** Saved entries **
[Start of Attachment]
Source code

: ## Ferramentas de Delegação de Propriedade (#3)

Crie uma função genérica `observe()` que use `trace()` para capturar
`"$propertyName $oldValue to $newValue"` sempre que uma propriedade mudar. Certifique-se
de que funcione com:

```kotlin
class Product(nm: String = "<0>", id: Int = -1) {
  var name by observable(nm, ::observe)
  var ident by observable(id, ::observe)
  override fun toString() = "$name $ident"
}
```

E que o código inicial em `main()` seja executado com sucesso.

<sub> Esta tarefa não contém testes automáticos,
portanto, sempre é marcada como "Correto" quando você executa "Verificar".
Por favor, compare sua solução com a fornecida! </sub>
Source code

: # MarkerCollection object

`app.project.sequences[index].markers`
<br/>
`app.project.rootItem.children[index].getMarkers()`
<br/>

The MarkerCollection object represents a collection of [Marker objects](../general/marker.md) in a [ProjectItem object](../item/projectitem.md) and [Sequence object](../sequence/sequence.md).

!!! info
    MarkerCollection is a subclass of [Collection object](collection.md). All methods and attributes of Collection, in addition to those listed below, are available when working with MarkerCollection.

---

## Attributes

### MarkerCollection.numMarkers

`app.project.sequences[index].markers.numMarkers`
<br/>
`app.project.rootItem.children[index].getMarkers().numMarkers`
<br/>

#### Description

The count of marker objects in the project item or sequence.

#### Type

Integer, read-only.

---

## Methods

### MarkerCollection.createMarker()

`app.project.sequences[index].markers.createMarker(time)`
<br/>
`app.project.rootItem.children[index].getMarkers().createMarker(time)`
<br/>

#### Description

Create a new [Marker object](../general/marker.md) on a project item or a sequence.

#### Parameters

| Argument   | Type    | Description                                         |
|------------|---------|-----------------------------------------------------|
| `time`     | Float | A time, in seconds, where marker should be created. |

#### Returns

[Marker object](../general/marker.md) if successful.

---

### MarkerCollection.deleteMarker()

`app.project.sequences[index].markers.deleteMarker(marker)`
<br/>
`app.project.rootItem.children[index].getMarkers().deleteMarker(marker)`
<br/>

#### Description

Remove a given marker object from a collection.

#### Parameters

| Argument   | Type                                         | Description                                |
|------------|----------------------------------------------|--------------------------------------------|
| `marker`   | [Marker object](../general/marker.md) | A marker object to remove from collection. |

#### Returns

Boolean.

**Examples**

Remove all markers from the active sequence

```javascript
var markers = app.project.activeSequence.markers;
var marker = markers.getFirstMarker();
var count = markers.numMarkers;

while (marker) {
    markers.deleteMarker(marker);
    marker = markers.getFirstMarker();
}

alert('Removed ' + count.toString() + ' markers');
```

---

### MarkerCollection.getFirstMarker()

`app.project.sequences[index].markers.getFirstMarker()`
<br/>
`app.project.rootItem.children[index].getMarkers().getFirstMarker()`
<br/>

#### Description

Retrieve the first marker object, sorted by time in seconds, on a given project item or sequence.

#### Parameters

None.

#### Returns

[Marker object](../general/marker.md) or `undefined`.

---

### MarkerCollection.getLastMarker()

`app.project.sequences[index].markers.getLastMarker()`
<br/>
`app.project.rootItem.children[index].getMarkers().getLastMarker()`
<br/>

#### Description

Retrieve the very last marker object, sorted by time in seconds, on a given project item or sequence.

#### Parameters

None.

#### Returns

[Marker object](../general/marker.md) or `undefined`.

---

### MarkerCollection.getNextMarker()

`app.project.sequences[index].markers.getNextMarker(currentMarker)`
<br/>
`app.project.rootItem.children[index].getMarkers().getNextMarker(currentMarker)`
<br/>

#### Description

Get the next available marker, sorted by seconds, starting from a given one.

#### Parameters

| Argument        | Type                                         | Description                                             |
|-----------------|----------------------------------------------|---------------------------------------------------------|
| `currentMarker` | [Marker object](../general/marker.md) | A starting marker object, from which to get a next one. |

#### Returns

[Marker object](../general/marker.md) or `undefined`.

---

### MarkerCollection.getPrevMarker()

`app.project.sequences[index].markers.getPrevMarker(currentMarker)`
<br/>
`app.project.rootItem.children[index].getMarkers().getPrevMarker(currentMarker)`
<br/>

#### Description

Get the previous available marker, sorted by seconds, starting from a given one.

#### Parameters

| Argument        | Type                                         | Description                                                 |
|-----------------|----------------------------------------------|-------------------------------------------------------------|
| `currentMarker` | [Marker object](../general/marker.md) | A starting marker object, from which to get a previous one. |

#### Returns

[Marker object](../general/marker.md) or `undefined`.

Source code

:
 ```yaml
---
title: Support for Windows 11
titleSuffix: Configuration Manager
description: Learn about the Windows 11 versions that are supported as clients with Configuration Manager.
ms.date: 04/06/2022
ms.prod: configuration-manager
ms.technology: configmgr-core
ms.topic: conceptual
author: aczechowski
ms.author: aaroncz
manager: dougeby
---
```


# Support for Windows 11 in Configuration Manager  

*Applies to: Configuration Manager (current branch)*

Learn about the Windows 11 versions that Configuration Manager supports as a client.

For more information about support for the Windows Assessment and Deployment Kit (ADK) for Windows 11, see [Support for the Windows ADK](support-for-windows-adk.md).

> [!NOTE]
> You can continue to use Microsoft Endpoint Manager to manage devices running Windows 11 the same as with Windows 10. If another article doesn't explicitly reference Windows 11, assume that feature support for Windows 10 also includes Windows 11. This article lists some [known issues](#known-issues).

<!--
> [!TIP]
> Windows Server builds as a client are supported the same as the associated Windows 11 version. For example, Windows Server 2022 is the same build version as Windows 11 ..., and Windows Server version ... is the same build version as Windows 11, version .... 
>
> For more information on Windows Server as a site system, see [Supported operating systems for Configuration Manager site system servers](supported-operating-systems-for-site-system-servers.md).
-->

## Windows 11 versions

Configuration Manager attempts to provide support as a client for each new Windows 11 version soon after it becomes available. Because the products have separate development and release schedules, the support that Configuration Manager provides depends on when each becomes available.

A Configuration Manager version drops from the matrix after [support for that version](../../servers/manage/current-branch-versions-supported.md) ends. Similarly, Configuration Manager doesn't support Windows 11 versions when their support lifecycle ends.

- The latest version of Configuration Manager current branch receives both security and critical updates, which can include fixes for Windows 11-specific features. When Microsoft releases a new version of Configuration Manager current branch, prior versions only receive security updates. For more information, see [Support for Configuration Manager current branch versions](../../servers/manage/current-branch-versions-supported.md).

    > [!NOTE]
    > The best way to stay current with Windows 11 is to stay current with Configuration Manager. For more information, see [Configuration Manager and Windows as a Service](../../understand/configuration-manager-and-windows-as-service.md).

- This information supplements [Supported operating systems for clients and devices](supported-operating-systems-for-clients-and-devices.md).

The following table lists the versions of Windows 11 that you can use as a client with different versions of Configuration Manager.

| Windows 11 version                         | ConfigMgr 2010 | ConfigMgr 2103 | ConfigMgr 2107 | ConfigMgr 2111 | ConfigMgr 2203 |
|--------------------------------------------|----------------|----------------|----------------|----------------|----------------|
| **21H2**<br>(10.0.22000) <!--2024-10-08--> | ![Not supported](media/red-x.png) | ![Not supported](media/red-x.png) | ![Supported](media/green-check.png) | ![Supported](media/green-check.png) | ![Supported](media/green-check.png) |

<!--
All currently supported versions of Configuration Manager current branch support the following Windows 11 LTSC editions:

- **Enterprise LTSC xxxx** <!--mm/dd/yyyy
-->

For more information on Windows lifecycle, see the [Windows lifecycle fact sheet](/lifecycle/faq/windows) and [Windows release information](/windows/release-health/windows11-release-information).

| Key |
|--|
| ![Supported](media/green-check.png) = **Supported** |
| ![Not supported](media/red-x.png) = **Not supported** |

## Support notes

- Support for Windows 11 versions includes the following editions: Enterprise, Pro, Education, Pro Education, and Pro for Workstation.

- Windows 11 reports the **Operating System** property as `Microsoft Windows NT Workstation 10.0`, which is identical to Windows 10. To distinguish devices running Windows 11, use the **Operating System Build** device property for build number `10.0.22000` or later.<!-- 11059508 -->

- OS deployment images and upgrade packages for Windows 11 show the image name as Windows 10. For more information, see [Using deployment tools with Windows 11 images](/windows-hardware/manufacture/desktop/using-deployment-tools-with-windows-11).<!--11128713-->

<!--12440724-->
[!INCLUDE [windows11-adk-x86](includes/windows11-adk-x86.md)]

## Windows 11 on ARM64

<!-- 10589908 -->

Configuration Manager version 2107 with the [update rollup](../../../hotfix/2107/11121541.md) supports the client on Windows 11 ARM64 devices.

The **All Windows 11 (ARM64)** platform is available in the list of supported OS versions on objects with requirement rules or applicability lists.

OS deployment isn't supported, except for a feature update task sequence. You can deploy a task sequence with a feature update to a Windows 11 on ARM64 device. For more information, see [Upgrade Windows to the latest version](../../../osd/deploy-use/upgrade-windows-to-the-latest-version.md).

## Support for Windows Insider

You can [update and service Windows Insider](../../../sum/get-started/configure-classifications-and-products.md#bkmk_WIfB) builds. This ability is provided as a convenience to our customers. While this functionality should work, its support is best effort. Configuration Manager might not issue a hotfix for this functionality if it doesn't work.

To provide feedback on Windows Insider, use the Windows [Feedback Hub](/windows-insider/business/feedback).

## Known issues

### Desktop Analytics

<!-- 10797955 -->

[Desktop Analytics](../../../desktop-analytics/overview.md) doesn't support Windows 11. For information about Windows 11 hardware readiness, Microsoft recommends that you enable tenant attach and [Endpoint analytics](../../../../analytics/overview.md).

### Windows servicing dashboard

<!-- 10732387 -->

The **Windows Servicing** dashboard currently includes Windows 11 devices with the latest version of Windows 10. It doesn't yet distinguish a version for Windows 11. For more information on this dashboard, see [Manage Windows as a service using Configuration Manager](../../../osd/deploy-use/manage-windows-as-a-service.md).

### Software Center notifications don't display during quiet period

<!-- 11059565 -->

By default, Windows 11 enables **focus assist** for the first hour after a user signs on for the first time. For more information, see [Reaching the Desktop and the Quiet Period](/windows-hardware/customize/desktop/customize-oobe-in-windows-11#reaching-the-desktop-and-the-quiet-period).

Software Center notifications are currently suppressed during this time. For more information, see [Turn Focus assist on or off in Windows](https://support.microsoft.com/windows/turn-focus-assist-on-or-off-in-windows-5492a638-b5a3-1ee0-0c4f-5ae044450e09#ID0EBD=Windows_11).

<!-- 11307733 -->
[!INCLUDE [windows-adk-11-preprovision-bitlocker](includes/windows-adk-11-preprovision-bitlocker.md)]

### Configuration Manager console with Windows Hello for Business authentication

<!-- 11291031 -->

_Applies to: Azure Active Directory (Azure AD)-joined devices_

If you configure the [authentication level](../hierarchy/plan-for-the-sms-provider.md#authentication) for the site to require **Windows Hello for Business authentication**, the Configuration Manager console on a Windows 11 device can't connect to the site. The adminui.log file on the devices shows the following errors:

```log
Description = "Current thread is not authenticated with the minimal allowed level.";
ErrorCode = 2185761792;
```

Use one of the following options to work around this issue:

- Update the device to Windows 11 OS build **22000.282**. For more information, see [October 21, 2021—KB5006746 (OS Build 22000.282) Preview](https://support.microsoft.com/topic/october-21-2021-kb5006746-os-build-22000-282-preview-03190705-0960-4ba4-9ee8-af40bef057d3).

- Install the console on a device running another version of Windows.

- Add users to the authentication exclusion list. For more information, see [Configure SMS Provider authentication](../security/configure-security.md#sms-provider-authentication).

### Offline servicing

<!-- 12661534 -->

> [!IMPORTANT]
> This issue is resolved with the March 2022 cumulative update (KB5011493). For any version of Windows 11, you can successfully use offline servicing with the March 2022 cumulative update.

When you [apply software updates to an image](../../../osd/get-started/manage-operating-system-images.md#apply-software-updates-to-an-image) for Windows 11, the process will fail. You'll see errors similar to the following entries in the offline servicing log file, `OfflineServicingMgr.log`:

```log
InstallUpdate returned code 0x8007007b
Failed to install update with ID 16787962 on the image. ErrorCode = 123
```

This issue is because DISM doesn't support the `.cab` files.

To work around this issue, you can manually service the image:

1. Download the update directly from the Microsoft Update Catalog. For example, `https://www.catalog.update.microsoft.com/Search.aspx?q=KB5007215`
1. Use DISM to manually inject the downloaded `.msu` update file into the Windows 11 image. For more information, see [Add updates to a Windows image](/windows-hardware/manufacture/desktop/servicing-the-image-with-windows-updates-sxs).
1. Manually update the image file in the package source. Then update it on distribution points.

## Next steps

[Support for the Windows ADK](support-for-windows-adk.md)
[End of Attachment]
** What this task involves **
Looking at the entries above, can you reproduce exactly the lines from the one that holds "<!-- 10732387 -->" through the one that holds "The **Windows Servicing**", and only those?

** Response to this exercise **
<!-- 10732387 -->

The **Windows Servicing** dashboard currently includes Windows 11 devices with the latest version of Windows 10. It doesn't yet distinguish a version for Windows 11. For more information on this dashboard, see [Manage Windows as a service using Configuration Manager](../../../osd/deploy-use/manage-windows-as-a-service.md).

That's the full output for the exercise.